**Rendered images with source text**

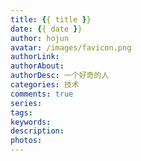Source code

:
 ```yaml
---
title: {{ title }}
date: {{ date }}
author: hojun
avatar: /images/favicon.png
authorLink: 
authorAbout: 
authorDesc: 一个好奇的人
categories: 技术
comments: true
series:
tags: 
keywords: 
description: 
photos: 
---
```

**TASK**
All of the records above should be written out exactly, with the pictures left out.

**ANSWER SPACE**
Source code

:
 ```yaml
---
title: {{ title }}
date: {{ date }}
author: hojun
avatar: /images/favicon.png
authorLink: 
authorAbout: 
authorDesc: 一个好奇的人
categories: 技术
comments: true
series:
tags: 
keywords: 
description: 
photos: 
---
```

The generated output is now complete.